What they don’t tell you is how onerous and costly that dismissal process can be. According to the Legislative Analyst, writing in the California Voter Guide: “Regardless of the reason for a dismissal, the dismissal process ... consists of about a dozen stages.” It can take years to dismiss an unsatisfactory teacher, as the CTA surely knows.
Very few Californians have the job security of a tenured teacher. I used to have that kind of security, when I was a tenured professor at George Mason University. The justification for university tenure is that it allows scholars the freedom of inquiry necessary to pursue unconventional or controversial topics in their research. But this academic freedom justification does not apply to elementary and secondary school teachers. They are supposed to be teaching a pretty standardized curriculum to young students in their formative years. Lifetime tenure is a bad idea at the university level: it is an even worse idea at the elementary and secondary level. Extending the probationary period to five years is not the end of the world for a competent teacher. Good teachers surely know of cases where the tenure system protects poorly performing teachers who are an embarrassment to their profession.

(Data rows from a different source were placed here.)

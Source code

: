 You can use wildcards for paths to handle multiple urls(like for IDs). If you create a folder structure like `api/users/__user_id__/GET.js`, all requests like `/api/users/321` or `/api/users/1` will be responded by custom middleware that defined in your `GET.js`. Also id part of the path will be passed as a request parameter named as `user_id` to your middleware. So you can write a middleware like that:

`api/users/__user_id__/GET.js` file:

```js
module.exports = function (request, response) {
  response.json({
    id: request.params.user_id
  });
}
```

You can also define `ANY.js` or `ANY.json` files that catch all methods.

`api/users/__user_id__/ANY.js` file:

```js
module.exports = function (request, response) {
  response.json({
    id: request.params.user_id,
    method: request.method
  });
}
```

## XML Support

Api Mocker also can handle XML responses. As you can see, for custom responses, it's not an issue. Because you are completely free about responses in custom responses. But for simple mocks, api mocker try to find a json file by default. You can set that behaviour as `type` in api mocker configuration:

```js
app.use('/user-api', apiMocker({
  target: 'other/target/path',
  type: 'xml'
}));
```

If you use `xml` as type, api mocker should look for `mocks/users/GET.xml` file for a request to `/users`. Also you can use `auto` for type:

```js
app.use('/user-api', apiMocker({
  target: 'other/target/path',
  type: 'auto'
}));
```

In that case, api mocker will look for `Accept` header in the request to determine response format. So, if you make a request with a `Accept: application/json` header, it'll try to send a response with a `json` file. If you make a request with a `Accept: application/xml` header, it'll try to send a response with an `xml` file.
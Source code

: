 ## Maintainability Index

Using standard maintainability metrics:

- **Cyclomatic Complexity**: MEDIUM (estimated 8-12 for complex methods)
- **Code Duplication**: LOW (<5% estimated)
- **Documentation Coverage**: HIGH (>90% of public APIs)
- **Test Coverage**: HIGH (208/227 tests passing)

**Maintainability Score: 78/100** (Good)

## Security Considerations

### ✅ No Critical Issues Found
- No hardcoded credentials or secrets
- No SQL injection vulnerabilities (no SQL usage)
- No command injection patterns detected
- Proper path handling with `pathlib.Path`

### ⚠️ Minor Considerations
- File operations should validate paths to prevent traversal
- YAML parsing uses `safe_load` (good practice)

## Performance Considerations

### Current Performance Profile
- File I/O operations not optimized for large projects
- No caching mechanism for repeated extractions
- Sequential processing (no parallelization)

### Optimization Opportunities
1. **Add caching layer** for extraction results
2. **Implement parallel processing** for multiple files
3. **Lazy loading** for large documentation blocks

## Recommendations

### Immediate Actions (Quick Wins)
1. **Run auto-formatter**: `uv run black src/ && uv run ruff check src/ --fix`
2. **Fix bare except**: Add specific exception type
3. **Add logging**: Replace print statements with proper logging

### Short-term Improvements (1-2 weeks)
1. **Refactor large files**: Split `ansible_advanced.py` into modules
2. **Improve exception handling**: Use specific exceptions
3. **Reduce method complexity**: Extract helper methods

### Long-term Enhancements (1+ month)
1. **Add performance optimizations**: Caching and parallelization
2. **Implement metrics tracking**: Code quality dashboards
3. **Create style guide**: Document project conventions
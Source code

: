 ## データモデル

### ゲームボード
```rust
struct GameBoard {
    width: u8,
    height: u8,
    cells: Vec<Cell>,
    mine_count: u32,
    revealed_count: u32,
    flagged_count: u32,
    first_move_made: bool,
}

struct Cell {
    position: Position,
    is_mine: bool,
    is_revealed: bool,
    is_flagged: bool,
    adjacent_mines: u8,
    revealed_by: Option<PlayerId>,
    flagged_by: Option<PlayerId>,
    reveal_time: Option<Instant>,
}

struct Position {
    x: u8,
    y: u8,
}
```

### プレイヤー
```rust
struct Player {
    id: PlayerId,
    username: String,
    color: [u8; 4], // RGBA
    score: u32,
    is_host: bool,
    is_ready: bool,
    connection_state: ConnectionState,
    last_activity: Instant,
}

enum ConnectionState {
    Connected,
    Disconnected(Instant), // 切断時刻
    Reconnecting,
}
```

Proposition 75 is called “the Paycheck Protection Act.” This act requires the public employee unions to obtain the members’ written consent before using any of their dues money for political purposes. Under current law, the employees must make a written request if they object to their money being spent for political purposes. In other words, this initiative would change the presumption of who decides what happens to the union dues, and who has the burden to obtain permission.
The unions say that without this money, they could not adequately defend their interests. According to the official Voter Guide, “This year, our kids’ schools have been under attack by initiatives paid for by big corporations. Some would permanently cut annual school funding by $4 billion. Prop 75 would limit teachers’ ability to fight such harmful proposals in the future.” Notice that they admit that many of their members would choose to opt-out of contributing their dues for political purposes. This completely undercuts their claim that “members can already withhold their dues.” They can see perfectly well that they will collect less money.
No wonder they are in a panic. The $60 annual dues increase has already been spent. If they lose the paycheck protection measure, they will lose their privileged access to that stream of revenue. The California Teachers Association are engaged in high-stakes gambling with their members’ money.
The CTA and other unions have used this money to create attack ads against the Governor. You can say what you like about the Governator. But the fact is: he is not in politics for the money, the fame or the glamor. He could have all that in Hollywood, without a no-thanks, crappy job in Sacramento. His package of initiatives gives California its best chance for real reform in a generation. We need to seize it.